Наконец, когда наши бокалы были наполнены, а слуги удалились, я повторил свой вопрос.
– Это чудо сотворил не я, – сказал Галеотто. – Этим ты обязан Кавальканти. Буллу получил он.
И он вкратце изложил все те обстоятельства, о которых уже читателю рассказано на предыдущих страницах (мелкие подробности тех событий мне впоследствии, как уже говорилось, удалось выведать у Фальконе). По мере того как разворачивался его рассказ, я чувствовал, как во мне растет дурное предчувствие, от которого все тело покрывается холодным потом, совсем как утром, когда я находился в руках моих палачей. Наконец Галеотто, видя, что я смертельно побледнел, спросил, что со мною.
– Что… какую… чем заплатил за мое спасенье Кавальканти? – ответил я вопросом.
– Он мне не сказал, я не стал задерживаться, для того чтобы дознаться – мне надо было торопиться. Он уверил меня, что дело завершилось без урона для его чести, жизни и свободы, я этим удовольствовался и поспешил в Рим.
– И с тех пор вы не думали о том, какую цену должен был заплатить Кавальканти?
Он тревожно посмотрел на меня.
– Должен признаться, что радость, которую принесла мне мысль о скором твоем освобождении, сделала меня эгоистичным. Я думал только о твоем спасении и больше ни о чем.
Я застонал и в отчаянии опустил руки на стол.
– Он заплатил такую цену, – проговорил я, – что мне в тысячу раз лучше было бы остаться там, откуда вы меня вытащили.

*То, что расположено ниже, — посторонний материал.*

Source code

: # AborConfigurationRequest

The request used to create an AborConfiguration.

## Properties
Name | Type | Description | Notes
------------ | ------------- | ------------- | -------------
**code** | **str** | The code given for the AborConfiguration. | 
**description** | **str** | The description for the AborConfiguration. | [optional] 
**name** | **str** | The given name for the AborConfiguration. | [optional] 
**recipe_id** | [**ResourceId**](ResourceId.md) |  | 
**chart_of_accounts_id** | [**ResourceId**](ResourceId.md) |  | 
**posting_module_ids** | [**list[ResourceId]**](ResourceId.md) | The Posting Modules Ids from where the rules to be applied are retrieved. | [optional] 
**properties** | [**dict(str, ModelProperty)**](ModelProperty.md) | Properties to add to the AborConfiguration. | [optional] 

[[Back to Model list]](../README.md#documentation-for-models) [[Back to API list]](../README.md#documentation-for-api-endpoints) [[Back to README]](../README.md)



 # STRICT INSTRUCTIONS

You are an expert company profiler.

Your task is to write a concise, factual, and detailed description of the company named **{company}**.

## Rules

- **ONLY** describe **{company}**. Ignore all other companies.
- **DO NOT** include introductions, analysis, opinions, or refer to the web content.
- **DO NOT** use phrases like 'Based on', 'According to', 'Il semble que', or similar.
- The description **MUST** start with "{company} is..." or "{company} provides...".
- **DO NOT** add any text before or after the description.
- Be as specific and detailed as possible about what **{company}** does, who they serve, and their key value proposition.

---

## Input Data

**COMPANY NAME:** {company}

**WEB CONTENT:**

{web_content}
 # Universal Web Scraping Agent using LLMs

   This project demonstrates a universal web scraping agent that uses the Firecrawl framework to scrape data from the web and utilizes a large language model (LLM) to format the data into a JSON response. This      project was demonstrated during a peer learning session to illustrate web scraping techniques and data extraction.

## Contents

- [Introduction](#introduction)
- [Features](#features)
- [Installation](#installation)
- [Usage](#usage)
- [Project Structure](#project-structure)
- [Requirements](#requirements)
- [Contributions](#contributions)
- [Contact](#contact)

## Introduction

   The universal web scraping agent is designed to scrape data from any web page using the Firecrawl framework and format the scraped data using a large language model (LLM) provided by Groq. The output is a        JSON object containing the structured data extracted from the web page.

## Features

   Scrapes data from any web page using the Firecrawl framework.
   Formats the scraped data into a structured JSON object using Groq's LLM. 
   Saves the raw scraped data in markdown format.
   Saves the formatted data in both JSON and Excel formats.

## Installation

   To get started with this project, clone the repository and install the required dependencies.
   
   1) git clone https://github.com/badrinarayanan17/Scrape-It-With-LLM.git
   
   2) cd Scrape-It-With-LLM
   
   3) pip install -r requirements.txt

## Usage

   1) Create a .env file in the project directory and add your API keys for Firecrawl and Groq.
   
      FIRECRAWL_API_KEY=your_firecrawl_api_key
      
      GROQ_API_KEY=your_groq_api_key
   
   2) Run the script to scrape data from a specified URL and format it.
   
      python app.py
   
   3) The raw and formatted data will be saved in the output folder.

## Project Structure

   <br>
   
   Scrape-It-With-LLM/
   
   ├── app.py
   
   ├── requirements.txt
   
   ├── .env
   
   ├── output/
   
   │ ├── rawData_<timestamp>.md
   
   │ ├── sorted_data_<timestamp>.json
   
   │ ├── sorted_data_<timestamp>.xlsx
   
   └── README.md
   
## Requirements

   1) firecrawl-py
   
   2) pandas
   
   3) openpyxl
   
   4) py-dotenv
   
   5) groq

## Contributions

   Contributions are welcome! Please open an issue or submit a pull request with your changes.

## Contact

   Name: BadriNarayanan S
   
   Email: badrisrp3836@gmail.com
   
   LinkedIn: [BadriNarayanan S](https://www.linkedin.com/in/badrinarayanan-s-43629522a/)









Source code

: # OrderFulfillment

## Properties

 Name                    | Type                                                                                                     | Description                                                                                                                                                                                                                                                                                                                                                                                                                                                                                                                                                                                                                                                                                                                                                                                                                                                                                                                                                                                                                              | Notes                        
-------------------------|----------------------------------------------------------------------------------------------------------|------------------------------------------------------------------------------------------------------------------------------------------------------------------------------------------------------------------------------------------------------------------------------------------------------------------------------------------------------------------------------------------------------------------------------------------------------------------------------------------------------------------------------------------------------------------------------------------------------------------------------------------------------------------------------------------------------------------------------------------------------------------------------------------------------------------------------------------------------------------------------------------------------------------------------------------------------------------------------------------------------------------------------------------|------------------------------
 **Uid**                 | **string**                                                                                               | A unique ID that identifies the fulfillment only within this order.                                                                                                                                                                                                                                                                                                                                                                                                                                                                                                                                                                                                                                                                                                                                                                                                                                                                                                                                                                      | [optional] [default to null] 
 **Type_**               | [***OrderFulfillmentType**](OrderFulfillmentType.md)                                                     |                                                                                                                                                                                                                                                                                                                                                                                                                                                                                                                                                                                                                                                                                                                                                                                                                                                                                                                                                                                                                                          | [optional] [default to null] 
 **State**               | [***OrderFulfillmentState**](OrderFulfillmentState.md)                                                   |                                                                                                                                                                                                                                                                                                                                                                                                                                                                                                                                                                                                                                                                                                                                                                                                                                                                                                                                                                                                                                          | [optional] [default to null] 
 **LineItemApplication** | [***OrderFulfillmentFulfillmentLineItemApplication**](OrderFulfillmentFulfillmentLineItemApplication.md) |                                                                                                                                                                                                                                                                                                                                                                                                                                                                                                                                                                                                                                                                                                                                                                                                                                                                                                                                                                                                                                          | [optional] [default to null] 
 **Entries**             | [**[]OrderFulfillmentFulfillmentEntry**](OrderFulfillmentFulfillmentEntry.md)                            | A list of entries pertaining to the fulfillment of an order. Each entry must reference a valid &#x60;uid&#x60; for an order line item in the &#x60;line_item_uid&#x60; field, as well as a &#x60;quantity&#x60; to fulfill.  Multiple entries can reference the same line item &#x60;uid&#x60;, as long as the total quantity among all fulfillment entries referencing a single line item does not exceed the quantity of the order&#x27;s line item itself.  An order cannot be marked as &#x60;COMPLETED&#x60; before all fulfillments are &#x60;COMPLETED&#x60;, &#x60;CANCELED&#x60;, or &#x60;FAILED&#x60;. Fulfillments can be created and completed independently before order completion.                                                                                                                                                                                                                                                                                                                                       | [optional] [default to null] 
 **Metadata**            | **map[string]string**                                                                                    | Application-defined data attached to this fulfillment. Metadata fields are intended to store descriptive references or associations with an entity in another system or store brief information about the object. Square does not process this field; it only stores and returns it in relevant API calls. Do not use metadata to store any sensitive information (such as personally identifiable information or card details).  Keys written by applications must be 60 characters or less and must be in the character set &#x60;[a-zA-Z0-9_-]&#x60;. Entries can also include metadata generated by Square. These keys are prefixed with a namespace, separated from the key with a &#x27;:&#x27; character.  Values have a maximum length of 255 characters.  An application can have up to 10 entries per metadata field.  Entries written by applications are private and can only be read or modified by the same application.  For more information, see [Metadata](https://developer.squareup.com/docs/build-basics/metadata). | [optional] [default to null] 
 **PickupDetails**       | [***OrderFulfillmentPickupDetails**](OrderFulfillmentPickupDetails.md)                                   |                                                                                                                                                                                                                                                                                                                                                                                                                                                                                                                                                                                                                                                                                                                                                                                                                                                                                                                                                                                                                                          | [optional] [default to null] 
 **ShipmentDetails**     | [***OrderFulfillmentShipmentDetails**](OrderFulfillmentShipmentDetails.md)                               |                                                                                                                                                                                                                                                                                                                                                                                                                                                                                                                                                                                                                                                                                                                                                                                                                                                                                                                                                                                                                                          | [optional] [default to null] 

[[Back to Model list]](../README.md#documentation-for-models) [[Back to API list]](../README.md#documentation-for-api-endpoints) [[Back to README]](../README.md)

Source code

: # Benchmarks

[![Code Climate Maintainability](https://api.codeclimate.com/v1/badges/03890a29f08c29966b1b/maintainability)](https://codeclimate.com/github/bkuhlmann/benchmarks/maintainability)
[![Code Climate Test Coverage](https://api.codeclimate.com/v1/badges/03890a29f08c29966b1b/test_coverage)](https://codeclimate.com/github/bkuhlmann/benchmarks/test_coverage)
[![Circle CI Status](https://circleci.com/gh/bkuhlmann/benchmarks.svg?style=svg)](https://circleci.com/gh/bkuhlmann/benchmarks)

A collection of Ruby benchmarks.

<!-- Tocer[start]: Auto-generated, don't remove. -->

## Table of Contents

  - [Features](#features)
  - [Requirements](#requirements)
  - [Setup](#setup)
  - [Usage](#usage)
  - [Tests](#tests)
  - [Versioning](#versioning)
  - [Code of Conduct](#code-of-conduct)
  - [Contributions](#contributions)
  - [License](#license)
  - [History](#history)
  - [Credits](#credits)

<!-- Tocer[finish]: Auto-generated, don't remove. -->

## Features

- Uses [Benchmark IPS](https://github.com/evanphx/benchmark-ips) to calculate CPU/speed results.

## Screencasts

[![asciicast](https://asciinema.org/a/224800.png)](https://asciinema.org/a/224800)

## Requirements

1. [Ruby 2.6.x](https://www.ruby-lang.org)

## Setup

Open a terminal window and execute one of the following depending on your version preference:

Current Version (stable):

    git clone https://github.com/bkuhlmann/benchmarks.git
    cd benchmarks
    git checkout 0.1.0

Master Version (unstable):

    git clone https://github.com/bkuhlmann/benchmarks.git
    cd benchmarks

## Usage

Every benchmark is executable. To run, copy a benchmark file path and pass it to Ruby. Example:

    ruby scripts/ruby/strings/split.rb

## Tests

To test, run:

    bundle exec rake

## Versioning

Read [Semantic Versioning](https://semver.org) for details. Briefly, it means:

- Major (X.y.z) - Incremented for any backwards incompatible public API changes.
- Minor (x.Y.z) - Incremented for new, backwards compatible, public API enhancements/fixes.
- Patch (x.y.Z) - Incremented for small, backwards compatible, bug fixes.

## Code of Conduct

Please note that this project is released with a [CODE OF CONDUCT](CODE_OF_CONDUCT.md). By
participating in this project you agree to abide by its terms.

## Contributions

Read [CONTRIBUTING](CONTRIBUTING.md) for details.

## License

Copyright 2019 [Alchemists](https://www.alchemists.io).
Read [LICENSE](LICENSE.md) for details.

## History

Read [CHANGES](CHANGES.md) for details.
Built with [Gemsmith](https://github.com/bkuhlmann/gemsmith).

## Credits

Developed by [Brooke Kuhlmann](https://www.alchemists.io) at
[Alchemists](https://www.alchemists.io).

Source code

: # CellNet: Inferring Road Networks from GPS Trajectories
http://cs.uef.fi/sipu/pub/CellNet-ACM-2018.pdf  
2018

Галеотто наклонился ко мне, сурово нахмурив брови.
– Что ты хочешь этим сказать? – спросил он.
И тут я рассказал ему о том, чего опасался; рассказал, как Фарнезе искал руки Бьянки для Козимо, как гордо и бесповоротно Кавальканти ему отказал; как герцог настаивал и пригрозил, что останется в Пальяно, пока мессер не изменит своего решения; как я узнал от Джулианы о чудовищных замыслах герцога – об истинной причине, заставляющей его добиваться этого брака. И наконец…
– Вот какую цену согласился он заплатить! – в отчаянии воскликнул я. – Его дочь, эта чистая, святая девушка – вот эта цена! И в эту самую минуту, возможно, они получают выторгованную ими плату – отвратительная сделка осуществляется. О, Галеотто! Галеотто! Почему ты не оставил меня гнить в темнице инквизиции? Как был бы я счастлив умереть там, ничего не зная об этом!
– Клянусь кровью Христовой, мальчик! Не хочешь ли ты сказать, что мне было об этом известно? Неужели ты думаешь, что я согласился бы выкупить такой ценой чью бы то ни было жизнь?
– Нет, нет, – ответил я. – Я знаю, что вам это не было… что вы не могли… – И я внезапно вскочил на ноги. – А мы сидим здесь… пока это… пока это… О, Боже! – зарыдал я. – Может быть, еще есть время. На коней! Едем немедленно!